A certain rocking Thomas

Man, it’s so cool when new people show up and just start exterminating bugs left and right. It doesn’t happen very often, but Thomas Thurman showed up recently, tried fixing a couple Metacity bugs, emailed asking about what else he could do, and then took the large list of possibilities I responded with and appears to have decided that his answer to ‘which of these things should he pursue’ is ‘all of them’! Very cool. He’s already fixed a number of them and the patches just keep coming.

Hopefully, I won’t suck as much at patch review this time around. I’m afraid Björn Lindqvist, who had similiarly been fixing lots of stuff for us, probably decided to get interested in other projects when I went through a big unresponsive period last year. Sorry about that Björn, and much thanks for the many bugs you did fix.

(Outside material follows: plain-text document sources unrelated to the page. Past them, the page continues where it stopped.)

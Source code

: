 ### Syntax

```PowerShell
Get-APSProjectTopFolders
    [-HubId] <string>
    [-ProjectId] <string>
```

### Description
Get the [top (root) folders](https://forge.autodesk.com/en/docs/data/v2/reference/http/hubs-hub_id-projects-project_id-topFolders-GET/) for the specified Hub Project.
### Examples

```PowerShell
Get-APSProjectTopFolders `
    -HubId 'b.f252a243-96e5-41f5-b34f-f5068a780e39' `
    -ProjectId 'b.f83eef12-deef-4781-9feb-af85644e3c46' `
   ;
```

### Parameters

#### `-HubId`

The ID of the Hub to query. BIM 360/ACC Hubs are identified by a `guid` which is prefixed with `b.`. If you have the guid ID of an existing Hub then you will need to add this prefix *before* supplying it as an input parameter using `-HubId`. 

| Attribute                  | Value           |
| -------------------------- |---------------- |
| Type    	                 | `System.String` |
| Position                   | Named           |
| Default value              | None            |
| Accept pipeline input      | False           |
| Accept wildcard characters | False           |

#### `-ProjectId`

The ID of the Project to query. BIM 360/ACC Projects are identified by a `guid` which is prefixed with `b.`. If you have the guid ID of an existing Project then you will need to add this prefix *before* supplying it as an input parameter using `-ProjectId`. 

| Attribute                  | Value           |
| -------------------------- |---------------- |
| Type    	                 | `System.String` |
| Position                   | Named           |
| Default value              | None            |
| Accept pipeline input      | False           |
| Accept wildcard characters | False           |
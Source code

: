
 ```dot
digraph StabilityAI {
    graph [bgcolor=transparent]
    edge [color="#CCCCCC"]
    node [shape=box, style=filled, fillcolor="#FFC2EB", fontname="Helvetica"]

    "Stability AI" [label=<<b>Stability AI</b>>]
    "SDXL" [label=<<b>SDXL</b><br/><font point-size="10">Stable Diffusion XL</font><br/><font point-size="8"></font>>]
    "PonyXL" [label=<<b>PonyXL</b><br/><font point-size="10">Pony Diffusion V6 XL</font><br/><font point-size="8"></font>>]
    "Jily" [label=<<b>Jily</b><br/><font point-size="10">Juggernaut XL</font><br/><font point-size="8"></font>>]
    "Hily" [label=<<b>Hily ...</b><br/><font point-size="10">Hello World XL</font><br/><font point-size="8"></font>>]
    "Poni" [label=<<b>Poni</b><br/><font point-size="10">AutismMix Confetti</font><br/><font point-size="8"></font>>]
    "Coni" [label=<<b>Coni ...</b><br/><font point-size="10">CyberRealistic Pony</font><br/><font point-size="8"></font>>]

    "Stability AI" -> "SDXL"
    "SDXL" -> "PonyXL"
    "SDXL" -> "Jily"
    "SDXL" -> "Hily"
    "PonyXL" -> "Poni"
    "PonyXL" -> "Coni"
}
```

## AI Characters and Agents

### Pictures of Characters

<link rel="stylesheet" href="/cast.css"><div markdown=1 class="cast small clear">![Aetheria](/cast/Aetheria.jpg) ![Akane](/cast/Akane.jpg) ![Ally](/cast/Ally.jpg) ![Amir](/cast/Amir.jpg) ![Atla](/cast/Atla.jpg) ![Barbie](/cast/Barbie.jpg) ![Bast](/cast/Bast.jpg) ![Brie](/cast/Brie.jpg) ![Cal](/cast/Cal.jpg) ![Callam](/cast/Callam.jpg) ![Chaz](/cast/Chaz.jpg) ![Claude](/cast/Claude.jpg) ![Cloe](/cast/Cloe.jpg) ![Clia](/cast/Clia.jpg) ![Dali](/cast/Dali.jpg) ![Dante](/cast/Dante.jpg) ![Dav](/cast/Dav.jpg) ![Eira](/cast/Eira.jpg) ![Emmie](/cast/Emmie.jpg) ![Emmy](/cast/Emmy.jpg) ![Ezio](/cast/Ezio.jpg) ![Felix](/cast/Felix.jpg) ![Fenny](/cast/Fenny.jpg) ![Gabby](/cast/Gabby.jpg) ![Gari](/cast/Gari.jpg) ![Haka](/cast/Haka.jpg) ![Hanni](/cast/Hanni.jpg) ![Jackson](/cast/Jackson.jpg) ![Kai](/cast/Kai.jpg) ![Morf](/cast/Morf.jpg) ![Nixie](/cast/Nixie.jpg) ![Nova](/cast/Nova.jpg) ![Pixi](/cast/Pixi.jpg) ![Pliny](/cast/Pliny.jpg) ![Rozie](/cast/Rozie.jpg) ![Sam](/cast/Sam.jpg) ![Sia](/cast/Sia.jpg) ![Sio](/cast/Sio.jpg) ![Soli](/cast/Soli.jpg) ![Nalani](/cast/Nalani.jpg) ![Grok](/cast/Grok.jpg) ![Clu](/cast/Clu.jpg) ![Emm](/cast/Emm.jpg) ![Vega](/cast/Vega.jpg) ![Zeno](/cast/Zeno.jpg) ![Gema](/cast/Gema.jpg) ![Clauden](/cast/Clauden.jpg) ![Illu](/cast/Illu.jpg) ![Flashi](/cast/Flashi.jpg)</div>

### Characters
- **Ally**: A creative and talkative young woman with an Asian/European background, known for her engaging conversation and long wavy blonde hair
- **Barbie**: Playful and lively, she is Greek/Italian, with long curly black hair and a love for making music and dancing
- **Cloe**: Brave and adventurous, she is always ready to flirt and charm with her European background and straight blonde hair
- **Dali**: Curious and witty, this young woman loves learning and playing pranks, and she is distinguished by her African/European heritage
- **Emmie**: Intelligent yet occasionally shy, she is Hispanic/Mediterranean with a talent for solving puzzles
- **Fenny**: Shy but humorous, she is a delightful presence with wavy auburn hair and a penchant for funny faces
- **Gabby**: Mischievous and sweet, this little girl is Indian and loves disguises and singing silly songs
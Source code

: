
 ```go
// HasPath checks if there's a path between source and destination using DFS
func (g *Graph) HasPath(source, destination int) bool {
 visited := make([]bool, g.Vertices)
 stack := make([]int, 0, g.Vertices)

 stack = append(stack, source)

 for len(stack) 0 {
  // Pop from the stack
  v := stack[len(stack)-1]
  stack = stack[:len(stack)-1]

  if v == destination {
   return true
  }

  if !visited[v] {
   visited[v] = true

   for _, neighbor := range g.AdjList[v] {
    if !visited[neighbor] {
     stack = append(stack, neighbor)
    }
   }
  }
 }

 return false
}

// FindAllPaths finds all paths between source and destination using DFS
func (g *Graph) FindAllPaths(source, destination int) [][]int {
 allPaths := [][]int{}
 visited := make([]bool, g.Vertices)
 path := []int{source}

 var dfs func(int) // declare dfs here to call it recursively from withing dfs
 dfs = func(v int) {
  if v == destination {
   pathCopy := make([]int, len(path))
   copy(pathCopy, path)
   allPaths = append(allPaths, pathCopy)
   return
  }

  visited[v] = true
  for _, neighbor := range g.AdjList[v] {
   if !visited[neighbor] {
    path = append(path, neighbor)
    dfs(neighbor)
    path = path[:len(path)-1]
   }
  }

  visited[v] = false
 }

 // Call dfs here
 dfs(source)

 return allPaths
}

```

Unfortunately, though, the next 2-3 weeks are going to be insane and will be *very* hard for me to be responsive to much of anything. But I’ll do my best.

Setting goals for Gnome

John, those are great goals, but in general making official focuses on a subset of the range of possible improvements for Gnome would do more harm than good. And I say that as someone who spends almost all of his development time on Gnome by fixing bugs. I think Manuel Amador probably said it best when something like this came up previously:

For some odd reason, when people get told, say, “gnome 2.8 will
focus on performance”, only the hackers which like performance
hacking will be stimulated to work. IT’s almost as if you told
everyone “gnome 2.8 will ONLY do performance work”. Focusing
generally stymies those who think they don’t share the focus.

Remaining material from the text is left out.